まず驚かされたのが、2人の日本語の上達ぶりだ。2人は週2回、ボランティアから教えてもらっている程度だが、記者が「日本語には慣れましたか?」と聞くと、ビクトリアさんは通訳役で同席した姉のイリーナさんを介さず「分かるようになってきたけど、やっぱり日本語は難しい」と返答。リュボーフィさんは会話はまだ苦手だが、読み書きは着実にできるようになっているという。

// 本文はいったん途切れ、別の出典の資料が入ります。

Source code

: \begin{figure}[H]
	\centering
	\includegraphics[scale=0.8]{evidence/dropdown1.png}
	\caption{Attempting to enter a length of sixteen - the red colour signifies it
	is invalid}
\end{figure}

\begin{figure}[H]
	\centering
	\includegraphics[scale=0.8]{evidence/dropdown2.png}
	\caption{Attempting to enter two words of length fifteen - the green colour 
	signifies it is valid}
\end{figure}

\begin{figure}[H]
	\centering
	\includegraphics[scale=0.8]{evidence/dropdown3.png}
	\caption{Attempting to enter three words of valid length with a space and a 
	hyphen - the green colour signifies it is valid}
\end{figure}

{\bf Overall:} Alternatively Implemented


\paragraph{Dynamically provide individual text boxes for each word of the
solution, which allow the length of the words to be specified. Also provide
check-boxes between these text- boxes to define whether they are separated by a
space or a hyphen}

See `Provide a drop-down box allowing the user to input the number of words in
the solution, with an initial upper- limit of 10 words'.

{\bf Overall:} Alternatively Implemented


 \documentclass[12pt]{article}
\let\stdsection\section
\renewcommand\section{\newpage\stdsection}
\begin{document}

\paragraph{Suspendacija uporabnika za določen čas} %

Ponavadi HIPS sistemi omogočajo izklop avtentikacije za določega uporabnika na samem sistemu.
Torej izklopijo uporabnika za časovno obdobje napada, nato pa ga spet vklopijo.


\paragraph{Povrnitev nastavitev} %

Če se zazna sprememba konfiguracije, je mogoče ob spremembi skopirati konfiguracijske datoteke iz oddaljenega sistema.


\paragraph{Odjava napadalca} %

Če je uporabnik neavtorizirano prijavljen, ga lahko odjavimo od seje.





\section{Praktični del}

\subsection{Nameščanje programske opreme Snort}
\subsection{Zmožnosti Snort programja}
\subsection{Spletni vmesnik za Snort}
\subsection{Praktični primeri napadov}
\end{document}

背景には、日本人の友人ができたことがあるようだ。2人は毎週日曜、自宅近くの教会に通っている。毎回約30人が集まるが、2人以外はほぼ全員日本人。ともに神父の話を聞いたり、お祈りをしたりするために通ううちに友人ができた。ビクトリアさんは「みんな良い人で、先日は一緒に食事にも連れて行ってくれた。教会に通うことでウクライナのためにも祈れる」と楽しげに話す。リュボーフィさんも「優しく接してくれ、交流することで日本語も上達させてもらえるのでありがたい」と感謝する。
5月中旬から市内の小学校に通う息子も、学校生活に徐々に慣れてきたという。当初、まずは日本での生活に慣れるため午前中だけで下校していたが、9月後半からは他の児童と同じ時間に登下校するようになった。「給食がおいしい」と喜んでもいる。ただ、日本語はまだ話せないため友達との仲が深まらず、イリーナさんに「『私と友達になってください』を日本語で教えて」と求めてくるという。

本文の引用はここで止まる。